The chemical composition of as-prepared MCs were firstly confirmed by matrix-assisted laser desorption/ionization time-of-flight (MALDI-TOF) mass spectroscopy (Bruker Daltonics Inc. BIFLEX III). Subsequently, the morphology of rubrene MCs was characterized by scanning electron microscopy (SEM, Hitachi S-4300), and transmission electron microscopy (TEM, JEOL JEM-1011). Their crystal structures were determined by means of powder X-ray diffraction (XRD, X'Pert RPO).

The steady-state absorption spectra were measured on a Perkin-Elmer Lambda 35 spectrometer with a scanning speed of 480 nm/min and a slit width of 1 nm. The stationary fluorescence spectra were performed on a Hitachi F-4500 fluorescence spectrophotometer. Slits were set to provide widths of 5 nm for both the excitation and the emission monochromators. The fluorescence decay of rubrene MCs was measured by the ps time-resolved fluorescence spectrometer, which has been described in detail elsewhere.¹⁷ Briefly, the 800 nm laser pulses generated from a Ti:sapphire regenerative amplifier (Spitfire, Spectra Physics) were frequency doubled and used as the excitation pulses. The excitation pulse energy was ∼100 nJ/pulse at a pulse repetition rate of 1 kHz which was focused onto a spot ∼0.5 mm in diameter. Photoluminescence (PL) collected with the 90 degree geometry was dispersed by a polychromator (250is, Chromex) and collected with a photon-counting type streak camera (C5680, Hamamatsu Photonics). The data detected by digital camera (C4742-95, Hamamatsu) were routinely transferred to computer for analysis with HPDTA software. The spectral resolution was 2 nm, and the temporal resolution was 2–100 ps, depending on the delay-time-range setting. Furthermore, fluorescence microscopy images were obtained by laser confocal scanning microscope (Olympus FV1000-1X81). The micro-area microscopy images of single rubrene MCs were obtained by near-filed scanning optical microscopy (NSOM). For the collection of PL spectra, single MCs were excited with a continuous-wave He–Cd laser (λ = 442 nm). PL spectra were then collected using an objective coupled into an optical fiber and a liquid nitrogen cooled charge-coupled device (CCD). All the spectroscopic measurements were carried out at room temperature.

Calculation

The growth morphologies of triclinic and monoclinic crystals were calculated by using the Materials Studio software,¹⁸ based on the attachment energy theory.¹⁹ The molecule structure is firstly optimized based on the experimental crystal structure using the Discover module. The attachment energies of low-index faces were calculated using the method given in ref. 19. The force fields of COMPASS²⁰ are used during the calculation. Moreover, the lattice energies of triclinic and monoclinic structures have been also calculated, as shown in Table S1 (ESI†.

3. Results

Rubrene MCs were prepared through a facile reprecipitation route combined with a self-assembly technique. In a typical preparation, 50 µL of 30 mM rubrene solution in chloroform was injected into varying volumes of methanol (V_MeOH). The turbulent mixing of good and poor solvents changes the solvent surroundings, inducing the nucleation and growth of rubrene MCs. In our system, the total amount of the growth units of rubrene molecules is the same, so the concentration of rubrene molecules (C) is easily adjusted as a function of V_MeOH, according to C = 0.05 × 30/(0.05 + V_MeOH) mM, paving the way for manipulating the growth kinetics of rubrene MCs. Interestingly, we found that the sizes and morphologies of as-prepared rubrene MCs exhibited strong dependence on the value of C.
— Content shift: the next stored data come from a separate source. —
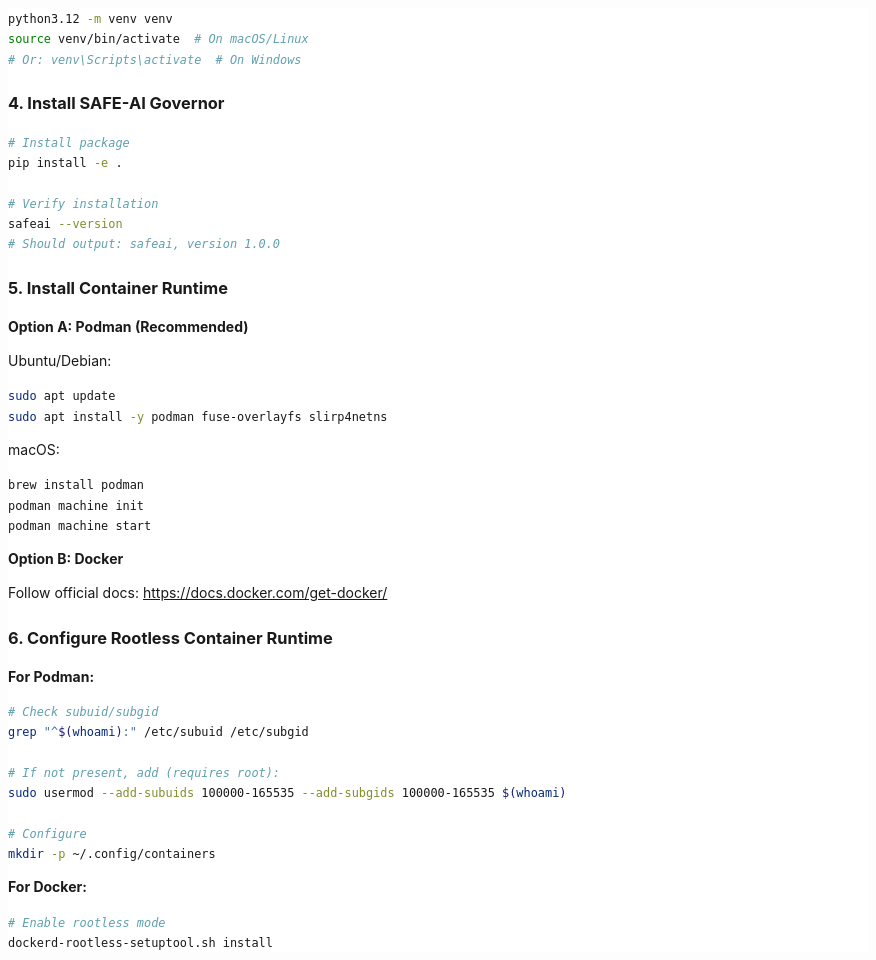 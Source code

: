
 ```bash
python3.12 -m venv venv
source venv/bin/activate  # On macOS/Linux
# Or: venv\Scripts\activate  # On Windows
```

### 4. Install SAFE-AI Governor

```bash
# Install package
pip install -e .

# Verify installation
safeai --version
# Should output: safeai, version 1.0.0
```

### 5. Install Container Runtime

**Option A: Podman (Recommended)**

Ubuntu/Debian:
```bash
sudo apt update
sudo apt install -y podman fuse-overlayfs slirp4netns
```

macOS:
```bash
brew install podman
podman machine init
podman machine start
```

**Option B: Docker**

Follow official docs: https://docs.docker.com/get-docker/

### 6. Configure Rootless Container Runtime

**For Podman:**

```bash
# Check subuid/subgid
grep "^$(whoami):" /etc/subuid /etc/subgid

# If not present, add (requires root):
sudo usermod --add-subuids 100000-165535 --add-subgids 100000-165535 $(whoami)

# Configure
mkdir -p ~/.config/containers
```

**For Docker:**

```bash
# Enable rootless mode
dockerd-rootless-setuptool.sh install
```
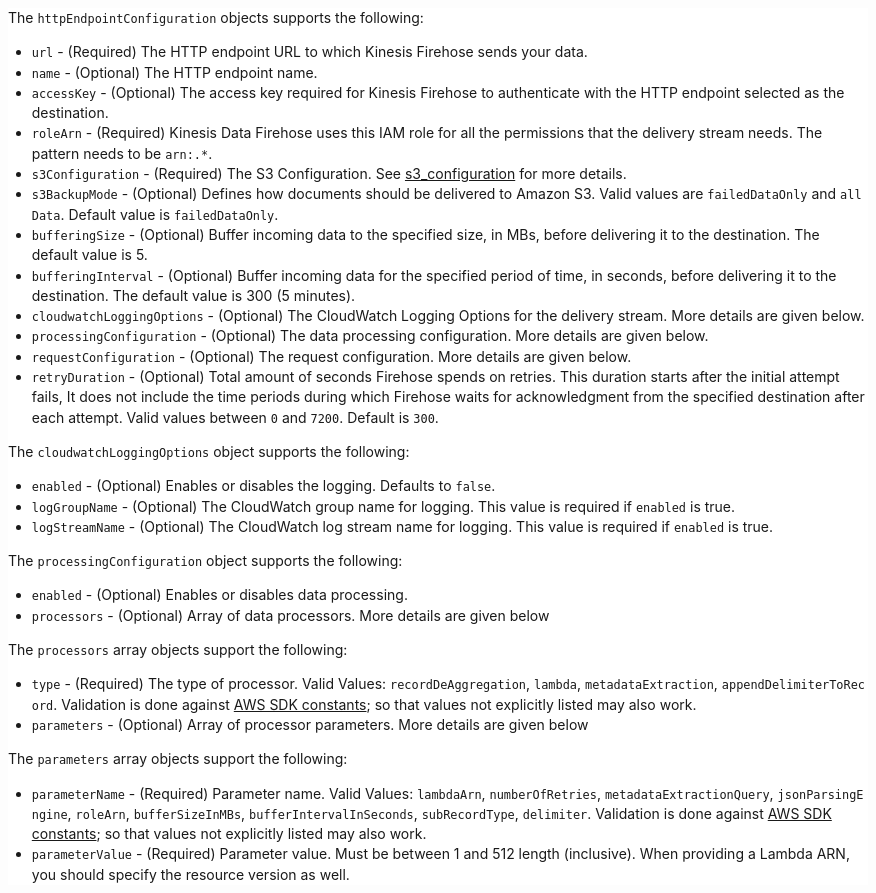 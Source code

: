 The `httpEndpointConfiguration` objects supports the following:

* `url` - (Required) The HTTP endpoint URL to which Kinesis Firehose sends your data.
* `name` - (Optional) The HTTP endpoint name.
* `accessKey` - (Optional) The access key required for Kinesis Firehose to authenticate with the HTTP endpoint selected as the destination.
* `roleArn` - (Required) Kinesis Data Firehose uses this IAM role for all the permissions that the delivery stream needs. The pattern needs to be `arn:.*`.
* `s3Configuration` - (Required) The S3 Configuration. See [s3_configuration](#s3-configuration) for more details.
* `s3BackupMode` - (Optional) Defines how documents should be delivered to Amazon S3.  Valid values are `failedDataOnly` and `allData`.  Default value is `failedDataOnly`.
* `bufferingSize` - (Optional) Buffer incoming data to the specified size, in MBs, before delivering it to the destination. The default value is 5.
* `bufferingInterval` - (Optional) Buffer incoming data for the specified period of time, in seconds, before delivering it to the destination. The default value is 300 (5 minutes).
* `cloudwatchLoggingOptions` - (Optional) The CloudWatch Logging Options for the delivery stream. More details are given below.
* `processingConfiguration` - (Optional) The data processing configuration.  More details are given below.
* `requestConfiguration` - (Optional) The request configuration.  More details are given below.
* `retryDuration` - (Optional) Total amount of seconds Firehose spends on retries. This duration starts after the initial attempt fails, It does not include the time periods during which Firehose waits for acknowledgment from the specified destination after each attempt. Valid values between `0` and `7200`. Default is `300`.

The `cloudwatchLoggingOptions` object supports the following:

* `enabled` - (Optional) Enables or disables the logging. Defaults to `false`.
* `logGroupName` - (Optional) The CloudWatch group name for logging. This value is required if `enabled` is true.
* `logStreamName` - (Optional) The CloudWatch log stream name for logging. This value is required if `enabled` is true.

The `processingConfiguration` object supports the following:

* `enabled` - (Optional) Enables or disables data processing.
* `processors` - (Optional) Array of data processors. More details are given below

The `processors` array objects support the following:

* `type` - (Required) The type of processor. Valid Values: `recordDeAggregation`, `lambda`, `metadataExtraction`, `appendDelimiterToRecord`. Validation is done against [AWS SDK constants](https://docs.aws.amazon.com/sdk-for-go/api/service/firehose/#pkg-constants); so that values not explicitly listed may also work.
* `parameters` - (Optional) Array of processor parameters. More details are given below

The `parameters` array objects support the following:

* `parameterName` - (Required) Parameter name. Valid Values: `lambdaArn`, `numberOfRetries`, `metadataExtractionQuery`, `jsonParsingEngine`, `roleArn`, `bufferSizeInMBs`, `bufferIntervalInSeconds`, `subRecordType`, `delimiter`. Validation is done against [AWS SDK constants](https://docs.aws.amazon.com/sdk-for-go/api/service/firehose/#pkg-constants); so that values not explicitly listed may also work.
* `parameterValue` - (Required) Parameter value. Must be between 1 and 512 length (inclusive). When providing a Lambda ARN, you should specify the resource version as well.
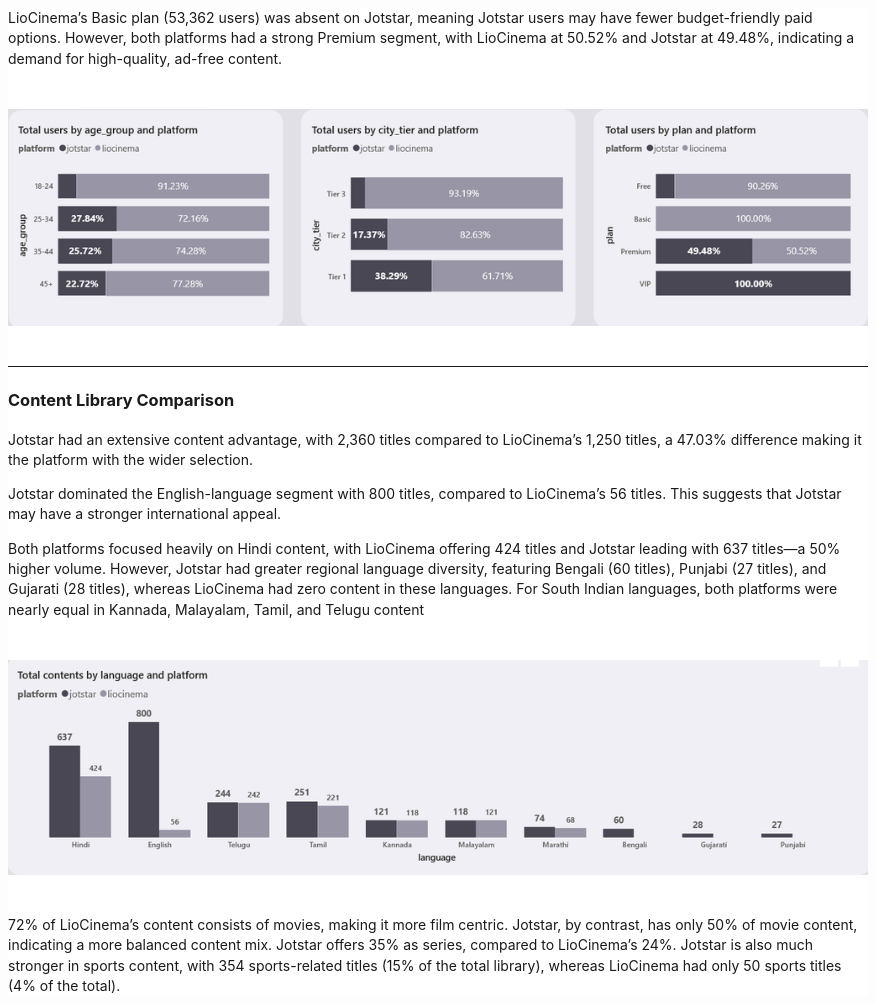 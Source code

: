LioCinema’s Basic plan (53,362 users) was absent on Jotstar, meaning Jotstar users may have fewer budget-friendly paid options. However, both platforms had a strong Premium segment, with LioCinema at 50.52% and Jotstar at 49.48%, indicating a demand for high-quality, ad-free content.

<img src="https://raw.githubusercontent.com/ssebunyaibrahim/Lio-Jotstar-Merger-Analysis/refs/heads/main/Images/user%20demographics.png"
     style="width: auto; height: auto; display: block; margin: 40px auto;"/>

---

### **Content Library Comparison**

Jotstar had an extensive content advantage, with 2,360 titles compared to LioCinema’s 1,250 titles, a 47.03% difference making it the platform with the wider selection. 

Jotstar dominated the English-language segment with 800 titles, compared to LioCinema’s 56 titles. This suggests that Jotstar may have a stronger international appeal.

Both platforms focused heavily on Hindi content, with LioCinema offering 424 titles and Jotstar leading with 637 titles—a 50% higher volume. However, Jotstar had greater regional language diversity, featuring Bengali (60 titles), Punjabi (27 titles), and Gujarati (28 titles), whereas LioCinema had zero content in these languages. For South Indian languages, both platforms were nearly equal in Kannada, Malayalam, Tamil, and Telugu content

<img src="https://raw.githubusercontent.com/ssebunyaibrahim/Lio-Jotstar-Merger-Analysis/refs/heads/main/Images/content%20by%20language.png"
     style="width: auto; height: auto; display: block; margin: 40px auto;"/>


72% of LioCinema’s content consists of movies, making it more film centric. Jotstar, by contrast, has only 50% of movie content, indicating a more balanced content mix. Jotstar offers 35% as series, compared to LioCinema’s 24%. Jotstar is also much stronger in sports content, with 354 sports-related titles (15% of the total library), whereas LioCinema had only 50 sports titles (4% of the total).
Electron microscopy characterization of morphology

Fig. 1A presents the SEM images of rubrene MCs formed at C = 1.0 mM. It can be seen that 1D ribbon-like structures have been prepared on a large scale. The rather straight ribbons have a length of 100–200 µm, a width of ∼2 µm, and a thickness of ∼300 nm. The TEM image in Fig. 1B shows that the surfaces of the 1D ribbons are clean and smooth. The 1D ribbons are single-crystalline rather than polycrystalline, as revealed by the sharp spots in the corresponding selected area electron diffraction (SAED) patterns (Fig. 1C). When the value of C is larger than 2.0 mM, 2D rhombic plates are the dominant products (Fig. 2). Moreover, the sizes of rhombic plates can be tuned by adjusting the value of C in the range 2.0 mM < C < 4.0 mM. For example, the average edge lengths of rhombic plates prepared at C = 2.3, 2.7 and 3.3 mM are 21.5 ± 1.4 (Fig. 2A), 10.6 ± 0.6 (Fig. 2B), and 5.1 ± 0.4 µm (Fig. 2C), respectively, while their thicknesses are around 1–2 µm. Interestingly, if the value of C is further increased to be larger than 6.0 mM, hexagonal plates (Fig. 3), instead of rhombic plates, are formed. Moreover, the edge lengths of hexagonal plates also decrease by increasing the value of C, for example, 17.2 ± 1.3 µm at C = 7.1 mM (Fig. 3A), 10.1 ± 0.8 µm at C = 8.8 mM (Fig. 3B), and 6.8 ± 0.5 µm at C = 10.0 mM (Fig. 3C). The thicknesses of the hexagonal plates are around 1 µm. The SAED pattern of a single hexagonal plate in Fig. 3D is different from that of a 1D ribbon, indicating that they might have different internal crystal structures. In any event, these results demonstrated that control over the sizes and morphologies of rubrene MCs have been simply achieved by adjusting the starting concentration of rubrene growth units in the system.

Fig. 1 (A) SEM images, (B) TEM images, and (C) SAED patterns of ribbons, prepared when the final concentration of rubrene after injection C is 1.0 mM. Insert: SEM images in high magnification.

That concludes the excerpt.